*What you are asked to do*
Give an exact copy of the lines from the beginning of the listing below to the "- 이때 민식님의 코드가" line, inclusive.

*Information supplied*
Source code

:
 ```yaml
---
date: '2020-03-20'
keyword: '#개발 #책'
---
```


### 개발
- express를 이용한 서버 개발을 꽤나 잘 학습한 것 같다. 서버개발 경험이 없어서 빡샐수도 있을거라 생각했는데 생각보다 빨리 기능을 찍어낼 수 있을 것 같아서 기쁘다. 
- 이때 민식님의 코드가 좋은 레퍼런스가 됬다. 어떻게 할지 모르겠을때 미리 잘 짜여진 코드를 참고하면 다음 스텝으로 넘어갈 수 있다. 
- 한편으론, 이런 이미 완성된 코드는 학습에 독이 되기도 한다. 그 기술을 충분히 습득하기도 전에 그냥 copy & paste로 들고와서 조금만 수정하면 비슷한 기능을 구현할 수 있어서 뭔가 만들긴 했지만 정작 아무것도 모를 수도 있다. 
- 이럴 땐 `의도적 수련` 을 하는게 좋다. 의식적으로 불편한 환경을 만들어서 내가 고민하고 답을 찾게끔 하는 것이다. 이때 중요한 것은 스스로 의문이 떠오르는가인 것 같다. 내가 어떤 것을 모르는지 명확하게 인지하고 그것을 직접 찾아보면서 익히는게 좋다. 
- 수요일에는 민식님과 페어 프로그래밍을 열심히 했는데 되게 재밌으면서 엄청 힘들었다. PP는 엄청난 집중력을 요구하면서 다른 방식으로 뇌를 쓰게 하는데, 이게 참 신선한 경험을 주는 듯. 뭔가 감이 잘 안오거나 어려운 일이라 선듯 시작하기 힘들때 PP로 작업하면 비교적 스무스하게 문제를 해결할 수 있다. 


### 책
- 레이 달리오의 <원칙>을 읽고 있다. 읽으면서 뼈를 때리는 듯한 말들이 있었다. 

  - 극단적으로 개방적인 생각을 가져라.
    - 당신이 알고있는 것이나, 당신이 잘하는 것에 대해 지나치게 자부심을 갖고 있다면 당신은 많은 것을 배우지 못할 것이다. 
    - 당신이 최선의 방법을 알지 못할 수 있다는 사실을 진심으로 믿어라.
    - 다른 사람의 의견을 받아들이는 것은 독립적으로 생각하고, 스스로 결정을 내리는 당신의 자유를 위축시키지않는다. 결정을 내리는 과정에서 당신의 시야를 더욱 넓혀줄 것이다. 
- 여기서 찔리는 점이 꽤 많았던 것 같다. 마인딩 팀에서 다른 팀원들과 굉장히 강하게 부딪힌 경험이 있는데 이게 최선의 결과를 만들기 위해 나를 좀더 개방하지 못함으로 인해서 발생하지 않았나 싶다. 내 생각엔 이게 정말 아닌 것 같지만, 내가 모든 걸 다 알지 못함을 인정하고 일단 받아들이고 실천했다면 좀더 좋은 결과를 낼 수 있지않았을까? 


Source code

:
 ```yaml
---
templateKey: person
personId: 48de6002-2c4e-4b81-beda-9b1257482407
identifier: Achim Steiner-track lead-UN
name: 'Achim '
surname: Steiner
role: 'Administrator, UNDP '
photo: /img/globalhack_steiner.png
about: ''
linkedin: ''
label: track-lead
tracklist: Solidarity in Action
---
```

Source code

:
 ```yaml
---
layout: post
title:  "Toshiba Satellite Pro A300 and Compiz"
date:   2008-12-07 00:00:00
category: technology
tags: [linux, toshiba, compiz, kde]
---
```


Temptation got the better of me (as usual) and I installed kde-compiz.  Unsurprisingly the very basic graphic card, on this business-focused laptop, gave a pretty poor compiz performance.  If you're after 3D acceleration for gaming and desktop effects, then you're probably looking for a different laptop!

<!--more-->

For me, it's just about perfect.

*Solved problem*
Source code

:
 ```yaml
---
date: '2020-03-20'
keyword: '#개발 #책'
---
```


### 개발
- express를 이용한 서버 개발을 꽤나 잘 학습한 것 같다. 서버개발 경험이 없어서 빡샐수도 있을거라 생각했는데 생각보다 빨리 기능을 찍어낼 수 있을 것 같아서 기쁘다. 
- 이때 민식님의 코드가 좋은 레퍼런스가 됬다. 어떻게 할지 모르겠을때 미리 잘 짜여진 코드를 참고하면 다음 스텝으로 넘어갈 수 있다. 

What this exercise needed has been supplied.